◆ The task
Every line with the string "bins" must be copied from the entries below.

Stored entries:
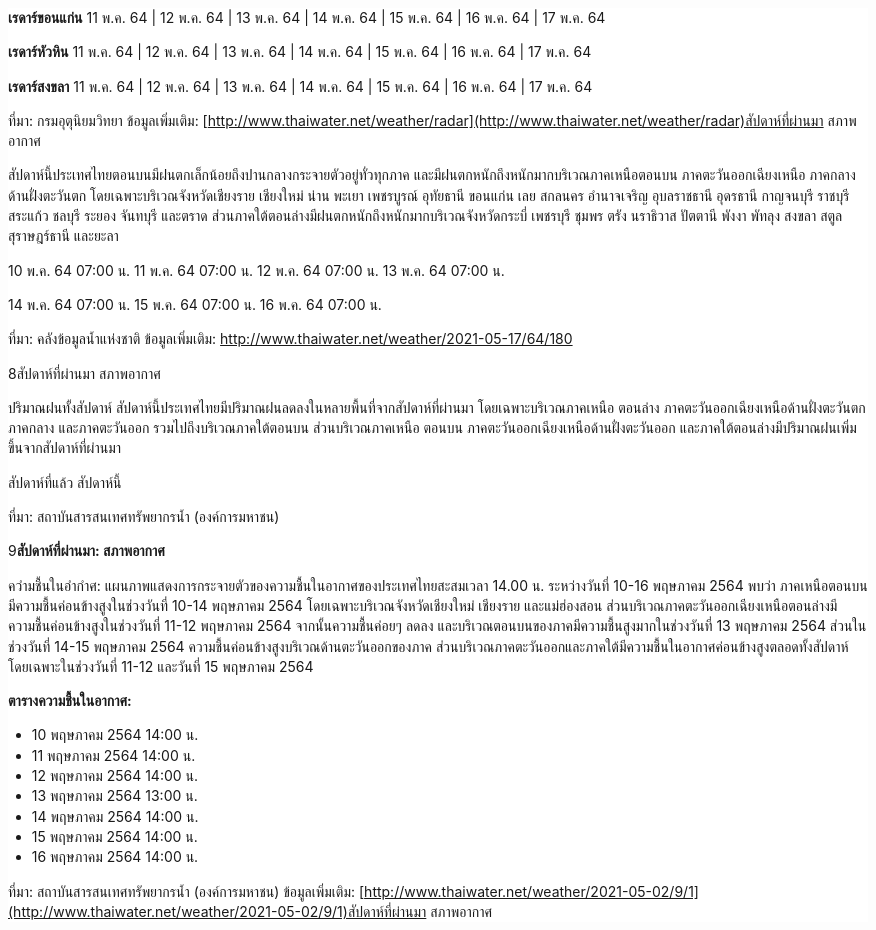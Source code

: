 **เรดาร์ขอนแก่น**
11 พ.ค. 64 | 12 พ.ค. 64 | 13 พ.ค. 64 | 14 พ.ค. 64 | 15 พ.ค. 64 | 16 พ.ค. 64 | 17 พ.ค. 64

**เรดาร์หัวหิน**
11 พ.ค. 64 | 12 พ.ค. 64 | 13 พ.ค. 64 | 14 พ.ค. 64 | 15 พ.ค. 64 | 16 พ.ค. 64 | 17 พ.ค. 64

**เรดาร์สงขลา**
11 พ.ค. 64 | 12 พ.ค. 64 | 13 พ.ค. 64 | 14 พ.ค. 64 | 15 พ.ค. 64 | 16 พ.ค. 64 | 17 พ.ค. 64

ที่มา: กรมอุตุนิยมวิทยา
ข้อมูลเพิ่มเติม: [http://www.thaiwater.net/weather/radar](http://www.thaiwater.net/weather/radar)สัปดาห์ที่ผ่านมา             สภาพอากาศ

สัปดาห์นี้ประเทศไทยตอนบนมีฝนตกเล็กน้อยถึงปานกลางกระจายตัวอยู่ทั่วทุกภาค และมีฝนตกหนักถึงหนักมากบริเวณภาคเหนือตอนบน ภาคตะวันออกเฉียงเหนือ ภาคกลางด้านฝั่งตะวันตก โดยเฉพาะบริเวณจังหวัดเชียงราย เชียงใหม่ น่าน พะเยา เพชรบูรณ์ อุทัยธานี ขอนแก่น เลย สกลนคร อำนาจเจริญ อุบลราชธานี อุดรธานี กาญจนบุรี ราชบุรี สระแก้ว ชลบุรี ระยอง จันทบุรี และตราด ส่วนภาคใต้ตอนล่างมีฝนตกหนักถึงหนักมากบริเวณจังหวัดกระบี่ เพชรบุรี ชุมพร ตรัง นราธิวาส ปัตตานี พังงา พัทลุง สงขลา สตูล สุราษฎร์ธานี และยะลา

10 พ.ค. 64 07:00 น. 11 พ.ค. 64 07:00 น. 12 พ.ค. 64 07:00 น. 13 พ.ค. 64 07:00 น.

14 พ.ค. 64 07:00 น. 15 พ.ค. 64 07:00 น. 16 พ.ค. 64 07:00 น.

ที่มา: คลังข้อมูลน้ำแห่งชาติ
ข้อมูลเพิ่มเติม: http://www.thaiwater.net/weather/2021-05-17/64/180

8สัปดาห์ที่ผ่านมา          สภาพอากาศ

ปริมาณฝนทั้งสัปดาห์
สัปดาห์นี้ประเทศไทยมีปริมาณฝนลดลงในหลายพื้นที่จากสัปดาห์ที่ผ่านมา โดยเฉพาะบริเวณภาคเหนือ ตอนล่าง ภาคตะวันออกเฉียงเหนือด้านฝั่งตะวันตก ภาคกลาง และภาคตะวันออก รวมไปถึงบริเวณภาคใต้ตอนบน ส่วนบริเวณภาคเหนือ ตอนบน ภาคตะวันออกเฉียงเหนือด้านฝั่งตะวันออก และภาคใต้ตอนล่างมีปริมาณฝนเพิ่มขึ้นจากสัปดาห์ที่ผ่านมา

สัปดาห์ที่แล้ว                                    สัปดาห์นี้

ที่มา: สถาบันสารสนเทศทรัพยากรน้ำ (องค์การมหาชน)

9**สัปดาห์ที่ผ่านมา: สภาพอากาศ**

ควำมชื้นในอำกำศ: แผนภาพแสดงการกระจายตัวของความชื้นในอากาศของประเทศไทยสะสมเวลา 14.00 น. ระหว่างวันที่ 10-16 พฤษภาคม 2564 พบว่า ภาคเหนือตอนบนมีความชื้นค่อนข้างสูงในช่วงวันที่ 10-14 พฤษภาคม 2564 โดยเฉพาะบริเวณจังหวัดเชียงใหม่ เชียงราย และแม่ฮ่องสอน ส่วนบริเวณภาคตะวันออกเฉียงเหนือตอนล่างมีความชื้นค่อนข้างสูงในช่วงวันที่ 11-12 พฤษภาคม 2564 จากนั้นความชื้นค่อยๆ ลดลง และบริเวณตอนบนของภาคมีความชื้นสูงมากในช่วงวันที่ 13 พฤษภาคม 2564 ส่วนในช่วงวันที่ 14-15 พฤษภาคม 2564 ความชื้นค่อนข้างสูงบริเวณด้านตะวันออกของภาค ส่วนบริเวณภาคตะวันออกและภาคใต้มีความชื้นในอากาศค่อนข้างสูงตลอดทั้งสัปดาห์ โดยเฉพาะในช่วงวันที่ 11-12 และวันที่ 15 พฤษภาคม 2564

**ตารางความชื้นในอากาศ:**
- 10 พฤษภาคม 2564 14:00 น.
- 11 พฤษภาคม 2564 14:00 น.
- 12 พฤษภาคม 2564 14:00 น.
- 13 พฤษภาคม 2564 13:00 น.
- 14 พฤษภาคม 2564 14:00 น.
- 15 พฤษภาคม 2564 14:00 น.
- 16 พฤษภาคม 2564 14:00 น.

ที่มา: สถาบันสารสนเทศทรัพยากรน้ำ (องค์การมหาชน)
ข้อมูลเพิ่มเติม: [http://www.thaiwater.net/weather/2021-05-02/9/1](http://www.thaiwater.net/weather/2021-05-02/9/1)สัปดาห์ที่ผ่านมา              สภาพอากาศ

--

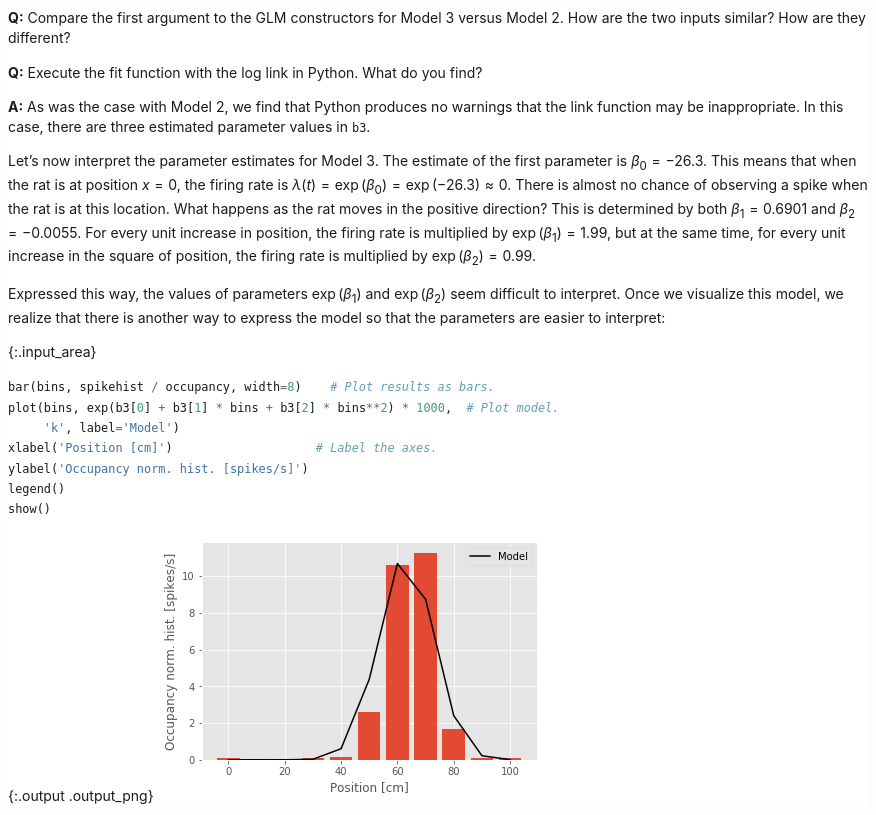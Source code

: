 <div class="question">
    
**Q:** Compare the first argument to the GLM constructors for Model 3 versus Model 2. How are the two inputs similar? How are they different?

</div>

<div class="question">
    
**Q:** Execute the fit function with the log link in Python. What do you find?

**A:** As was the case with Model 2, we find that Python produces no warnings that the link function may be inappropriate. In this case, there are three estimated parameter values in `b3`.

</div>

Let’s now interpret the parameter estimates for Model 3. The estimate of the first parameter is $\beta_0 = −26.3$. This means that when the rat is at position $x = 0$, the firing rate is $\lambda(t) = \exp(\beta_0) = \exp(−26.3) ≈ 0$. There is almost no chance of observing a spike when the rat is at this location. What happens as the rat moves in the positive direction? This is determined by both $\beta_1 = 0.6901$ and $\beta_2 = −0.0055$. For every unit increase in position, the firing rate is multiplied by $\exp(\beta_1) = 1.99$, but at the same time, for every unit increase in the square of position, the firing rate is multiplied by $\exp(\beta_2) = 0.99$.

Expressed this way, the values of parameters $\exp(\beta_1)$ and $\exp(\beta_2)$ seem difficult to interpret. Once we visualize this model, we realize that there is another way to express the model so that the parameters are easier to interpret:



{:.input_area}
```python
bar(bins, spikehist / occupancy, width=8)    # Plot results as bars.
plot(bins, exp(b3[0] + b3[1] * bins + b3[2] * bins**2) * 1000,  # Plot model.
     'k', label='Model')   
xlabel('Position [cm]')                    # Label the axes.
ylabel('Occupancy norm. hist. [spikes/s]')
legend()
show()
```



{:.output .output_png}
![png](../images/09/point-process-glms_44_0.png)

◆ Your response
bar(bins, spikehist / occupancy, width=8)    # Plot results as bars.
plot(bins, exp(b3[0] + b3[1] * bins + b3[2] * bins**2) * 1000,  # Plot model.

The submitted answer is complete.